* WHAT THE EXERCISE ASKS: The expected output is each line in the data below that includes the string "github".

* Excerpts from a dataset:
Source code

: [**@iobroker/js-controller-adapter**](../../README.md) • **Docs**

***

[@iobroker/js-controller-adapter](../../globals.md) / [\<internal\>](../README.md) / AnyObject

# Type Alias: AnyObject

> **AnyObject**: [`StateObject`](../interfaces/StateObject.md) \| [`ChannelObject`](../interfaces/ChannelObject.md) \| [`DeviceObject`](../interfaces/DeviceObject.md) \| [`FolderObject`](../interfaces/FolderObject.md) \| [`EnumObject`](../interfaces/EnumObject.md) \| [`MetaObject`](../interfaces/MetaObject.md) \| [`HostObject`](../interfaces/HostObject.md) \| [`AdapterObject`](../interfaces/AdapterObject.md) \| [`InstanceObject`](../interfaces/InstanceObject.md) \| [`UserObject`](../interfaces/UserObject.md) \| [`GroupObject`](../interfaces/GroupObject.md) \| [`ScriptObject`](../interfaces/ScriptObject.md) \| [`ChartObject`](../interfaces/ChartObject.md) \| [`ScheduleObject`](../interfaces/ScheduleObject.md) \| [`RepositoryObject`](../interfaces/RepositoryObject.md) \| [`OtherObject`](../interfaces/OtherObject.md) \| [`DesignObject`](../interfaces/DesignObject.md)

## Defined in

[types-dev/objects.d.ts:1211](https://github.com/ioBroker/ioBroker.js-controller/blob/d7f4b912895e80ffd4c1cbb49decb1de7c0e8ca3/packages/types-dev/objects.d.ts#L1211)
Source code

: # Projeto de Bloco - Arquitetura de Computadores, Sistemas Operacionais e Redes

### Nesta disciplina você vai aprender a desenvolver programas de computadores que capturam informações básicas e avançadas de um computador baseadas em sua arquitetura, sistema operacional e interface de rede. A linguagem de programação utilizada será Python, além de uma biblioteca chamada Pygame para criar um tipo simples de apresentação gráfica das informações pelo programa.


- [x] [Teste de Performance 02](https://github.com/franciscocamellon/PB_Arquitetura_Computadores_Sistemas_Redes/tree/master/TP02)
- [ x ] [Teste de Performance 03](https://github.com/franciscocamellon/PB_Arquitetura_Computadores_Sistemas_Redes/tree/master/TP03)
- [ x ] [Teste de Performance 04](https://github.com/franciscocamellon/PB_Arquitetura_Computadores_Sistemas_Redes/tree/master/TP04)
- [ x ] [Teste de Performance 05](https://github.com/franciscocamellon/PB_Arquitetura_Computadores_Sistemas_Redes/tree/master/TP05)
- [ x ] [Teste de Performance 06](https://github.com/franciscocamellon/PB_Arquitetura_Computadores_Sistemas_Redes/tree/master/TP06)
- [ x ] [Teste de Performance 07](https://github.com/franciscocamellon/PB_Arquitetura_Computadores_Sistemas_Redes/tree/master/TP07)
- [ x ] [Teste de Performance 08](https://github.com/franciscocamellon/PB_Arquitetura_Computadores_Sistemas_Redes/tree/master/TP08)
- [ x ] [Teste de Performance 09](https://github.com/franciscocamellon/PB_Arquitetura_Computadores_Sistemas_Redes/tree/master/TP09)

* YOUR RESPONSE:
[types-dev/objects.d.ts:1211](https://github.com/ioBroker/ioBroker.js-controller/blob/d7f4b912895e80ffd4c1cbb49decb1de7c0e8ca3/packages/types-dev/objects.d.ts#L1211)
- [x] [Teste de Performance 02](https://github.com/franciscocamellon/PB_Arquitetura_Computadores_Sistemas_Redes/tree/master/TP02)
- [ x ] [Teste de Performance 03](https://github.com/franciscocamellon/PB_Arquitetura_Computadores_Sistemas_Redes/tree/master/TP03)
- [ x ] [Teste de Performance 04](https://github.com/franciscocamellon/PB_Arquitetura_Computadores_Sistemas_Redes/tree/master/TP04)
- [ x ] [Teste de Performance 05](https://github.com/franciscocamellon/PB_Arquitetura_Computadores_Sistemas_Redes/tree/master/TP05)
- [ x ] [Teste de Performance 06](https://github.com/franciscocamellon/PB_Arquitetura_Computadores_Sistemas_Redes/tree/master/TP06)
- [ x ] [Teste de Performance 07](https://github.com/franciscocamellon/PB_Arquitetura_Computadores_Sistemas_Redes/tree/master/TP07)
- [ x ] [Teste de Performance 08](https://github.com/franciscocamellon/PB_Arquitetura_Computadores_Sistemas_Redes/tree/master/TP08)
- [ x ] [Teste de Performance 09](https://github.com/franciscocamellon/PB_Arquitetura_Computadores_Sistemas_Redes/tree/master/TP09)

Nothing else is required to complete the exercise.